Però forse giova fare qualche considerazione controcorrente. Tralasciamo, per carità, qualsiasi dibattito sulla legittimità dell’Azienda Speciale Costruire Insieme, piuttosto che sulle assunzione a tempo indeterminato o determinato. Proviamo insomma, una volta tanto, a ragionare mettendoci dal punto di vista della maggioranza degli alessandrini, e non da quello, assolutamente importante e legittimo ma anche iper enfatizzato, degli addetti ai lavori.
Si dice: negli asili nido del comune di Alessandria ci sono 350 posti disponibili, e per ora solo 80 pre iscrizioni per il prossimo anno: il timore, insomma, è che si passi dalle liste d’attesa ai banchi semivuoti (si fa per dire: da 0 a 3 anni niente banchi, immaginiamo). La causa è sempre quella, la crisi: perché è vero che la tariffa minima è di 100 euro al mese, ma chi ha redditi appena dignitosi (e dichiarati) fa presto ad arrivare alla fascia massima, di 500 euro al mese. In effetti, un salasso degno di struttura o scuola privata, a sentire i prezzi che girano in città.
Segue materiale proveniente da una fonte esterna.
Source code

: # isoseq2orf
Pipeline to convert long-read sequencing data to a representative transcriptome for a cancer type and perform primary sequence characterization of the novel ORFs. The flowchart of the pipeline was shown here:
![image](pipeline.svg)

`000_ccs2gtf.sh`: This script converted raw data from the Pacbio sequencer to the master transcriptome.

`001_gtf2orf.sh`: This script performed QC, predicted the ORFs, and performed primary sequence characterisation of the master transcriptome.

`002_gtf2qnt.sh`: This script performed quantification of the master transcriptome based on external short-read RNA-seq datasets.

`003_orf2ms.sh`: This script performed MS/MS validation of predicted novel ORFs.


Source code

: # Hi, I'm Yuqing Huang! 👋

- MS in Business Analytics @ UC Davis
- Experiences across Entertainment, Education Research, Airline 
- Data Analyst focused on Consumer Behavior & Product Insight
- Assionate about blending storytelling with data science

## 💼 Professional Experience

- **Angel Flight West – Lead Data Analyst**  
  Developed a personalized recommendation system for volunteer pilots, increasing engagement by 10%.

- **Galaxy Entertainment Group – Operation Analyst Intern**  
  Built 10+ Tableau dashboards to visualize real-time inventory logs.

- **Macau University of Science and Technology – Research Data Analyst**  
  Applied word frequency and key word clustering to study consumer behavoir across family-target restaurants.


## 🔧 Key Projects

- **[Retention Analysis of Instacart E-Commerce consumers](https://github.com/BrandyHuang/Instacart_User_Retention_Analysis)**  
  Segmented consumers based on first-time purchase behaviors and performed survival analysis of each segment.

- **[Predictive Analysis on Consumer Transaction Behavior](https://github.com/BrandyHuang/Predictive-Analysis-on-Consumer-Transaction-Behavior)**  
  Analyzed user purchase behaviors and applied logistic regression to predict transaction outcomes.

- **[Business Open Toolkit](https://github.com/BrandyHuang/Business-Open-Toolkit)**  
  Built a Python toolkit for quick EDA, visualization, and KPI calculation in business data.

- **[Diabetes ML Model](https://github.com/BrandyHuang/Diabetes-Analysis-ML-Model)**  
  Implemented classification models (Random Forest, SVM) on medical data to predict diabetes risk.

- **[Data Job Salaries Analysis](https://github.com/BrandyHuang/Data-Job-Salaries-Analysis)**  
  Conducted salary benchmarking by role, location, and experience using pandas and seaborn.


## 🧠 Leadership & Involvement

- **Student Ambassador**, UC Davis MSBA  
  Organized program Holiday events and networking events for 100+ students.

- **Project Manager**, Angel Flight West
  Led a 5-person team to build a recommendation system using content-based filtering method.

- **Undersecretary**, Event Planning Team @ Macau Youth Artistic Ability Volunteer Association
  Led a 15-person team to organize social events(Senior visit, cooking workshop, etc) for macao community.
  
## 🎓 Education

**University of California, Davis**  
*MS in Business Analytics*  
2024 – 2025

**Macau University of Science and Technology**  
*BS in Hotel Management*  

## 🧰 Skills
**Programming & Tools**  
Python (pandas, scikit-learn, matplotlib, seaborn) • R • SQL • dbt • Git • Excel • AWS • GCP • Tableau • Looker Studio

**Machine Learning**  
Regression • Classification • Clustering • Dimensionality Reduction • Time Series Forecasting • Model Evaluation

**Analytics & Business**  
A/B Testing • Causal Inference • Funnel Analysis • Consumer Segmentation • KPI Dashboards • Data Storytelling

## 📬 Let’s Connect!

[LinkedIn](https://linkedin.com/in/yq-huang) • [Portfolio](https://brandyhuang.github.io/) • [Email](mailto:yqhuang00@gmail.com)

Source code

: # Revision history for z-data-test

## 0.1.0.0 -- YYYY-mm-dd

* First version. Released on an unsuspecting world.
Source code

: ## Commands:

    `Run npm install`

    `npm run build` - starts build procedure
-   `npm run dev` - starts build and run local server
Ma attenzione: quel che nessuno di solito rivela, e che ci è stato raccontato in assoluta riservatezza da un addetto ai lavori (dietro richiesta di anonimato, pensate un po’), è che erogare il servizio degli asili nido comunali costerebbe in realtà ai contribuenti alessandrini la bellezza non di 500, ma più di 1.000 euro al mese. E’ falso? E’ vero? Sicuramente basterebbe considerare i costi complessivi della struttura che eroga il servizio (non solo dunque i costi del personale operativo, ma anche di quello amministrativo, del personale dirigente se c’è, dell’affitto o della gestione degli immobili ecc) e dividerlo per il numero di posti: 350, appunto.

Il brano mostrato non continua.